▶ WHAT YOU NEED TO DO
Select from the records below every line that has the word "This" in it.

-----

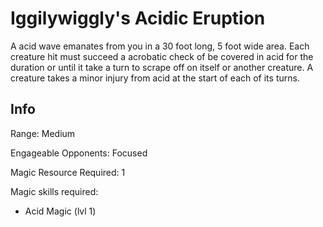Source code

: # Iggilywiggly's Acidic Eruption

A acid wave emanates from you in a 30 foot long, 5 foot wide area. Each creature hit must succeed a acrobatic check of be covered in acid for the duration or until it take a turn to scrape off on itself or another creature. A creature takes a minor injury from acid at the start of each of its turns.

## Info

Range: Medium

Engageable Opponents: Focused

Magic Resource Required: 1

Magic skills required:

- Acid Magic (lvl 1)
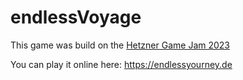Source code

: # endlessVoyage
This game was build on the [Hetzner Game Jam 2023](https://gamejam.hetzner.com)

You can play it online here: https://endlessyourney.de

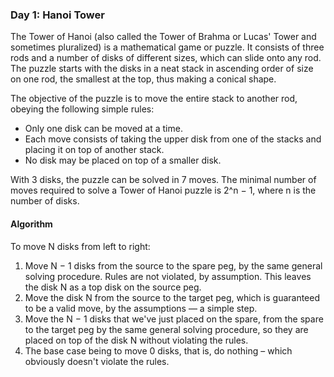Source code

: ### Day 1: Hanoi Tower

The Tower of Hanoi (also called the Tower of Brahma or Lucas' Tower and sometimes pluralized) is a mathematical game or puzzle. It consists of three rods and a number of disks of different sizes, which can slide onto any rod. The puzzle starts with the disks in a neat stack in ascending order of size on one rod, the smallest at the top, thus making a conical shape.

The objective of the puzzle is to move the entire stack to another rod, obeying the following simple rules:
- Only one disk can be moved at a time.
- Each move consists of taking the upper disk from one of the stacks and placing it on top of another stack.
- No disk may be placed on top of a smaller disk.

With 3 disks, the puzzle can be solved in 7 moves. The minimal number of moves required to solve a Tower of Hanoi puzzle is 2^n − 1, where n is the number of disks.

#### Algorithm
To move N disks from left to right:
1. Move N − 1 disks from the source to the spare peg, by the same general solving procedure. Rules are not violated, by assumption. This leaves the disk N as a top disk on the source peg.
2. Move the disk N from the source to the target peg, which is guaranteed to be a valid move, by the assumptions — a simple step.
3. Move the N − 1 disks that we've just placed on the spare, from the spare to the target peg by the same general solving procedure, so they are placed on top of the disk N without violating the rules.
4. The base case being to move 0 disks, that is, do nothing – which obviously doesn't violate the rules.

-----

▶ OUTPUT OF THE TASK
This game was build on the [Hetzner Game Jam 2023](https://gamejam.hetzner.com)
1. Move N − 1 disks from the source to the spare peg, by the same general solving procedure. Rules are not violated, by assumption. This leaves the disk N as a top disk on the source peg.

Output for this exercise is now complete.